Problem to work on >>
Repeat every entry exactly as it stands. Omit the images.
Segment Open
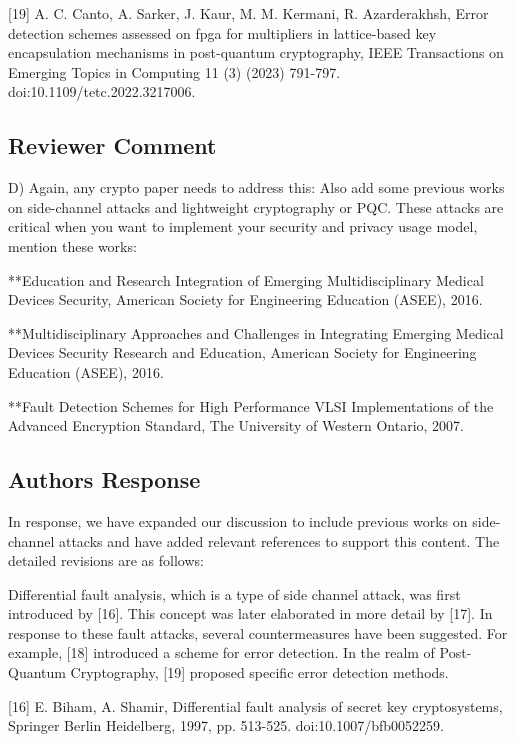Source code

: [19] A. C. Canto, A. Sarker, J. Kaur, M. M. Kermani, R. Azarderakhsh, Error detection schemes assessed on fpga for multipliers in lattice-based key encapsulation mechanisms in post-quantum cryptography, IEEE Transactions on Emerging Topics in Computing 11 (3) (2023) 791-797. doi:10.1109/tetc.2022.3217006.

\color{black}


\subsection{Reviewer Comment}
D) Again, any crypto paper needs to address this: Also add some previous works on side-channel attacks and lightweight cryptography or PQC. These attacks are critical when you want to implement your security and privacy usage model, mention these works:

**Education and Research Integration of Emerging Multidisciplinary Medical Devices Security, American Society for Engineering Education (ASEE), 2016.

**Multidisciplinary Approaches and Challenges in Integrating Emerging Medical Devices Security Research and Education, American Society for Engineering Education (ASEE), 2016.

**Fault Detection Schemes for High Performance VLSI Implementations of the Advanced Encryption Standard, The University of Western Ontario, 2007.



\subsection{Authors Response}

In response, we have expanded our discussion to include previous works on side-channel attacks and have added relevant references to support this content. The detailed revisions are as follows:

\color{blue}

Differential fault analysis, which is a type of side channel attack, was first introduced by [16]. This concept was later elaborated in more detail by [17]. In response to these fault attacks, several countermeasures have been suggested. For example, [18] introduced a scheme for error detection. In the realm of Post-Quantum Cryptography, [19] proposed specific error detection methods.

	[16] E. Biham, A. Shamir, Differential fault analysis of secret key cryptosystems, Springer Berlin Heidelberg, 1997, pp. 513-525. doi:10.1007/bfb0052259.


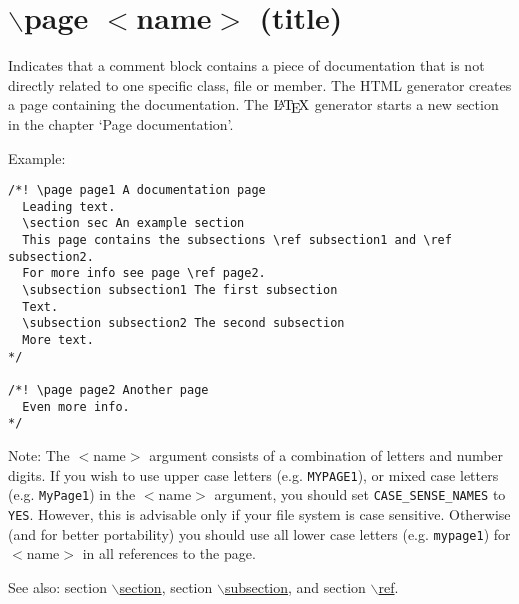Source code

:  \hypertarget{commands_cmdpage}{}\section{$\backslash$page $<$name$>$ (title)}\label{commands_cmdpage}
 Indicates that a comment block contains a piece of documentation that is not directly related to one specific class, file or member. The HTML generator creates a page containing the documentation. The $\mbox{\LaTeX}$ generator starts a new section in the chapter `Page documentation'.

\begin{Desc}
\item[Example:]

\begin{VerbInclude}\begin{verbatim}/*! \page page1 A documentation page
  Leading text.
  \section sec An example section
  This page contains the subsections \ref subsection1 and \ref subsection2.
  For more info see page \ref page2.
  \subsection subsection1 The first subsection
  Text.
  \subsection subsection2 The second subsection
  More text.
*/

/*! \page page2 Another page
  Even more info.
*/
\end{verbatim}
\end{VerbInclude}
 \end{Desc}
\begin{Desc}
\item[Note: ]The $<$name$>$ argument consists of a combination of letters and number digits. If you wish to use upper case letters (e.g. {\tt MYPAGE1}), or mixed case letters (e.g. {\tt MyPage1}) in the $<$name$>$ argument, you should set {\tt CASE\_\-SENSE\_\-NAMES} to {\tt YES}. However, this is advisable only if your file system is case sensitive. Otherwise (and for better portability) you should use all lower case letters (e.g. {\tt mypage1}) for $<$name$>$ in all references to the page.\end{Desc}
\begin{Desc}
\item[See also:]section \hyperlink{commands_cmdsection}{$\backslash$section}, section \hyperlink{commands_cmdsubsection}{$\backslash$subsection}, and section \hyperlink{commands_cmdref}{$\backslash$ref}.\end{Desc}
Segment Closed
Exercise response >>
Source code

: [19] A. C. Canto, A. Sarker, J. Kaur, M. M. Kermani, R. Azarderakhsh, Error detection schemes assessed on fpga for multipliers in lattice-based key encapsulation mechanisms in post-quantum cryptography, IEEE Transactions on Emerging Topics in Computing 11 (3) (2023) 791-797. doi:10.1109/tetc.2022.3217006.

\color{black}


\subsection{Reviewer Comment}
D) Again, any crypto paper needs to address this: Also add some previous works on side-channel attacks and lightweight cryptography or PQC. These attacks are critical when you want to implement your security and privacy usage model, mention these works:

**Education and Research Integration of Emerging Multidisciplinary Medical Devices Security, American Society for Engineering Education (ASEE), 2016.

**Multidisciplinary Approaches and Challenges in Integrating Emerging Medical Devices Security Research and Education, American Society for Engineering Education (ASEE), 2016.

**Fault Detection Schemes for High Performance VLSI Implementations of the Advanced Encryption Standard, The University of Western Ontario, 2007.



\subsection{Authors Response}

In response, we have expanded our discussion to include previous works on side-channel attacks and have added relevant references to support this content. The detailed revisions are as follows:

\color{blue}

Differential fault analysis, which is a type of side channel attack, was first introduced by [16]. This concept was later elaborated in more detail by [17]. In response to these fault attacks, several countermeasures have been suggested. For example, [18] introduced a scheme for error detection. In the realm of Post-Quantum Cryptography, [19] proposed specific error detection methods.

	[16] E. Biham, A. Shamir, Differential fault analysis of secret key cryptosystems, Springer Berlin Heidelberg, 1997, pp. 513-525. doi:10.1007/bfb0052259.


Source code

:  \hypertarget{commands_cmdpage}{}\section{$\backslash$page $<$name$>$ (title)}\label{commands_cmdpage}
 Indicates that a comment block contains a piece of documentation that is not directly related to one specific class, file or member. The HTML generator creates a page containing the documentation. The $\mbox{\LaTeX}$ generator starts a new section in the chapter `Page documentation'.

\begin{Desc}
\item[Example:]

\begin{VerbInclude}\begin{verbatim}/*! \page page1 A documentation page
  Leading text.
  \section sec An example section
  This page contains the subsections \ref subsection1 and \ref subsection2.
  For more info see page \ref page2.
  \subsection subsection1 The first subsection
  Text.
  \subsection subsection2 The second subsection
  More text.
*/

/*! \page page2 Another page
  Even more info.
*/
\end{verbatim}
\end{VerbInclude}
 \end{Desc}
\begin{Desc}
\item[Note: ]The $<$name$>$ argument consists of a combination of letters and number digits. If you wish to use upper case letters (e.g. {\tt MYPAGE1}), or mixed case letters (e.g. {\tt MyPage1}) in the $<$name$>$ argument, you should set {\tt CASE\_\-SENSE\_\-NAMES} to {\tt YES}. However, this is advisable only if your file system is case sensitive. Otherwise (and for better portability) you should use all lower case letters (e.g. {\tt mypage1}) for $<$name$>$ in all references to the page.\end{Desc}
\begin{Desc}
\item[See also:]section \hyperlink{commands_cmdsection}{$\backslash$section}, section \hyperlink{commands_cmdsubsection}{$\backslash$subsection}, and section \hyperlink{commands_cmdref}{$\backslash$ref}.\end{Desc}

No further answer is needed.